Ancient Astronomical Practices

By George Best
September Meeting

James Evans
University of Puget Sound
Wednesday, September 19
7:30 p.m.

A-102 Physics-Astronomy Bldg.
University of Washington

Come early at 7 p.m. to visit with your fellow members.

Bring your slides for after the program.

JAMES Evans, professor, historian and astronomer at the University of Puget Sound in Tacoma, will speak at the September 19 SAS meeting about ancient astronomy.

In his book, "The History and Practice of Ancient Astronomy," Evans says that when you learn to do astronomy the old-fashioned way, you gain a profoundly deeper understanding of what the ancients thought and did. "There is all the difference in the world between knowing about and knowing how to do," says Evans.
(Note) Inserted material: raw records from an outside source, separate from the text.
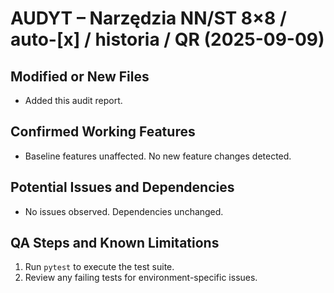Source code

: # AUDYT – Narzędzia NN/ST 8×8 / auto-[x] / historia / QR (2025-09-09)

## Modified or New Files
- Added this audit report.

## Confirmed Working Features
- Baseline features unaffected. No new feature changes detected.

## Potential Issues and Dependencies
- No issues observed. Dependencies unchanged.

## QA Steps and Known Limitations
1. Run `pytest` to execute the test suite.
2. Review any failing tests for environment-specific issues.

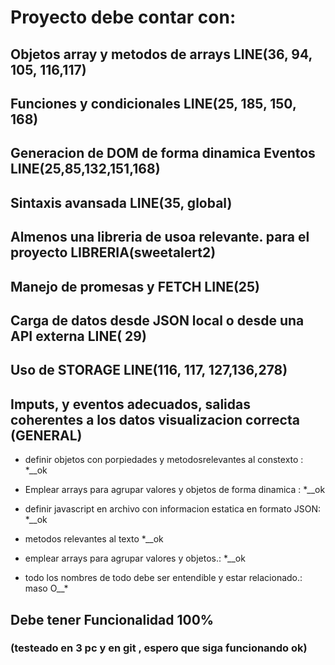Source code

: # Proyecto debe contar con:
## Objetos array y metodos de arrays LINE(36, 94, 105, 116,117)
## Funciones y condicionales LINE(25, 185, 150, 168)
## Generacion de DOM de forma dinamica Eventos LINE(25,85,132,151,168)
## Sintaxis avansada LINE(35, global)

## Almenos una libreria de usoa relevante. para el proyecto LIBRERIA(sweetalert2)
## Manejo de promesas y FETCH LINE(25)
## Carga de datos desde JSON local o desde una API externa LINE( 29)
## Uso de STORAGE LINE(116, 117, 127,136,278)

## Imputs, y eventos adecuados, salidas coherentes a los datos visualizacion correcta (GENERAL)

* definir objetos con porpiedades y metodosrelevantes al constexto : *__ok
* Emplear arrays para agrupar valores y objetos de forma dinamica :  *__ok

* definir javascript en archivo con informacion estatica en formato JSON:  *__ok
* metodos relevantes al texto *__ok
* emplear arrays para agrupar valores y objetos.:  *__ok

* todo los nombres de todo debe ser entendible y estar relacionado.: maso  O__*

## Debe tener Funcionalidad 100% 
### (testeado en 3 pc y en git , espero que siga funcionando ok)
The ancient astronomical tradition is one of impressive duration and richness—from planet observations by the Babylonians in the second millennium BC to the astronomical revolution of the sixteenth century to the superb navigation of the Polynesians. Evans asks two questions: What evidence permits us to reconstruct the astronomy of the ancient past? How was astronomy actually practiced?

Before the speaker, Loren Busch will give a 15-minute presentation on the Astronomical League's programs for Messier and other certifications. Congratulations to Steve Kulseth who received his Messier Certificate and pin from the Astronomical League at last month's meeting. Steve received an Honorary Certificate for observing all 110 objects.